[Records shown]:
::::::::
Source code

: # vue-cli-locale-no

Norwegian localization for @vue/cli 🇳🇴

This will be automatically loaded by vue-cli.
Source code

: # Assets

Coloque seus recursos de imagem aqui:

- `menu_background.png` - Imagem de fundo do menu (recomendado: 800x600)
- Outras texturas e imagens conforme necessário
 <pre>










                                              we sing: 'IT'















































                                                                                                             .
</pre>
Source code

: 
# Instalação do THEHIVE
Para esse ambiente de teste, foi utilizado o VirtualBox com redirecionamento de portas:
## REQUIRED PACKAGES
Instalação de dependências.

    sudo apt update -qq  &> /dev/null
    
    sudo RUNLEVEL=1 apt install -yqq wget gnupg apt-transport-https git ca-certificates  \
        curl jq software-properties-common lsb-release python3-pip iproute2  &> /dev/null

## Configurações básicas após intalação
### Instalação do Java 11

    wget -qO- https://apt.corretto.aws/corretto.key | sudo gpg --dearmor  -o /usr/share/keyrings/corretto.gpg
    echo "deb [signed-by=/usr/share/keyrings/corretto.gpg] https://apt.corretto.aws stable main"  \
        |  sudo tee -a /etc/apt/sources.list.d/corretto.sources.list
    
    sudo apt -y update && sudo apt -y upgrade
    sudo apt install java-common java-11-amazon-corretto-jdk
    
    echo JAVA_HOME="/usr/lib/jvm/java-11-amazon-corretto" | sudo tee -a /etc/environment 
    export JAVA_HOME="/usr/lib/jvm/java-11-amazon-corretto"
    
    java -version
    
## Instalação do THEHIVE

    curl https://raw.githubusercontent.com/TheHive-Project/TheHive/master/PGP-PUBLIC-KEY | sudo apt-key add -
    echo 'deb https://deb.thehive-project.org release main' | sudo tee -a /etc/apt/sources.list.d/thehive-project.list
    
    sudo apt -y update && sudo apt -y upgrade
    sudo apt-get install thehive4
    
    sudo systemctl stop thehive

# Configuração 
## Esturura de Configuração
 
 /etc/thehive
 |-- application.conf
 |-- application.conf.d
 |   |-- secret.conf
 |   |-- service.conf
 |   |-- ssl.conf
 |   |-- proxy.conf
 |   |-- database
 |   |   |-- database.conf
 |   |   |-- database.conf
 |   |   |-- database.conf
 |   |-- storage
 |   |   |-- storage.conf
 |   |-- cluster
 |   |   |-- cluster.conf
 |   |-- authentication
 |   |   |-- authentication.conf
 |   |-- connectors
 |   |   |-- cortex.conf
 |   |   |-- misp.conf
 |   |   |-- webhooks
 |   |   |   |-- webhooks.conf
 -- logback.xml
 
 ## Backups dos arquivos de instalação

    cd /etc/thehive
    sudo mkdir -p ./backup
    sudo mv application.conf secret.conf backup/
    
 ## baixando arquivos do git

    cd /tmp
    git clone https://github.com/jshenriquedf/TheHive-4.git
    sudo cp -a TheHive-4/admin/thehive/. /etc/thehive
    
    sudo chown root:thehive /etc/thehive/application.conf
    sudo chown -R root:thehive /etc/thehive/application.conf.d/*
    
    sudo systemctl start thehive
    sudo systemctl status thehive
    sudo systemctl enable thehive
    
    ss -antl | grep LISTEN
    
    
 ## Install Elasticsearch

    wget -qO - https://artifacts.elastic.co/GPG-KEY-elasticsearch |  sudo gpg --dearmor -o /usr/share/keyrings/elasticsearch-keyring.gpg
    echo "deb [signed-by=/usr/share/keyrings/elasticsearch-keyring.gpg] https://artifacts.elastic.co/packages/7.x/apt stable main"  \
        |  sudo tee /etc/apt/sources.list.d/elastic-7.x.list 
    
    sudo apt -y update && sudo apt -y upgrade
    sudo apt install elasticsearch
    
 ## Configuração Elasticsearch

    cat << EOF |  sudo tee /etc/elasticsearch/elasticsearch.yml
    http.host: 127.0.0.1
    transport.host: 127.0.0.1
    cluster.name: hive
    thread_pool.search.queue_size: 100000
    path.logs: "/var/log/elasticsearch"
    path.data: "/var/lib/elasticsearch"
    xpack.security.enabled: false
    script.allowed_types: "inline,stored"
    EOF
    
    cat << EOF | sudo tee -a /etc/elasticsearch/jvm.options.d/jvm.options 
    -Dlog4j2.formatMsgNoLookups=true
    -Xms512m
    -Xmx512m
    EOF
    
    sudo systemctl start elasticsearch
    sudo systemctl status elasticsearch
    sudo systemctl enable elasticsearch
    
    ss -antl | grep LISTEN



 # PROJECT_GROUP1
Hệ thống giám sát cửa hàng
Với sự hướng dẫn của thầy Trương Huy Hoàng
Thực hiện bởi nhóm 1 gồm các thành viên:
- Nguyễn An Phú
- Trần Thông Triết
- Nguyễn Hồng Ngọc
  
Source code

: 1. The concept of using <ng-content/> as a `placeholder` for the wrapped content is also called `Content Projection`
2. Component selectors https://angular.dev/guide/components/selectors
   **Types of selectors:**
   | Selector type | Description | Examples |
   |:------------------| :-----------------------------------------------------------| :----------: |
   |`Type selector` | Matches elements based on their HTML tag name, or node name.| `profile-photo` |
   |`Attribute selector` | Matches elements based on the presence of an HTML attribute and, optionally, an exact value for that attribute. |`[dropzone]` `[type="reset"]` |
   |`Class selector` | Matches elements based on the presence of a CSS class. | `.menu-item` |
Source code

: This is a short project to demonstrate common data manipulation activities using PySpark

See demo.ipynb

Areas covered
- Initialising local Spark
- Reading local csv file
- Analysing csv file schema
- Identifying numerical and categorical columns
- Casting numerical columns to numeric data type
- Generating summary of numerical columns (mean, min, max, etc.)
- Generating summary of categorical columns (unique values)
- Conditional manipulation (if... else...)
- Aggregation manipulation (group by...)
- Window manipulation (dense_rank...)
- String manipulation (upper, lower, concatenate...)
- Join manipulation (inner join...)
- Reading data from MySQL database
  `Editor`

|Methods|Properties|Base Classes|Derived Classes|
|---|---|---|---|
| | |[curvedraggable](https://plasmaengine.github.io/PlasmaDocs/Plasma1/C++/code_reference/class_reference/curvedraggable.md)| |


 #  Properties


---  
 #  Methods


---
::::::::
[What this task involves]:
If a line of the records above includes the word "chown", count it; state the final number with no other words.

[Response to this exercise]:
2